**PROMPT**
Print out the data below. Do not alter a single line.

(GIVEN RECORDS begins)

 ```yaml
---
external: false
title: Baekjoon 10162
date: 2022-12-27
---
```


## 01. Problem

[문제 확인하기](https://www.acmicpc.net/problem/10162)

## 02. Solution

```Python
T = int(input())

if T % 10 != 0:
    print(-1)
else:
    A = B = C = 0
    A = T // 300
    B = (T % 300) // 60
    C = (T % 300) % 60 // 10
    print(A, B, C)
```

(GIVEN RECORDS ends)

**RESULT BELOW**
 ```yaml
---
external: false
title: Baekjoon 10162
date: 2022-12-27
---
```


## 01. Problem

[문제 확인하기](https://www.acmicpc.net/problem/10162)

## 02. Solution

```Python
T = int(input())

if T % 10 != 0:
    print(-1)
else:
    A = B = C = 0
    A = T // 300
    B = (T % 300) // 60
    C = (T % 300) % 60 // 10
    print(A, B, C)
```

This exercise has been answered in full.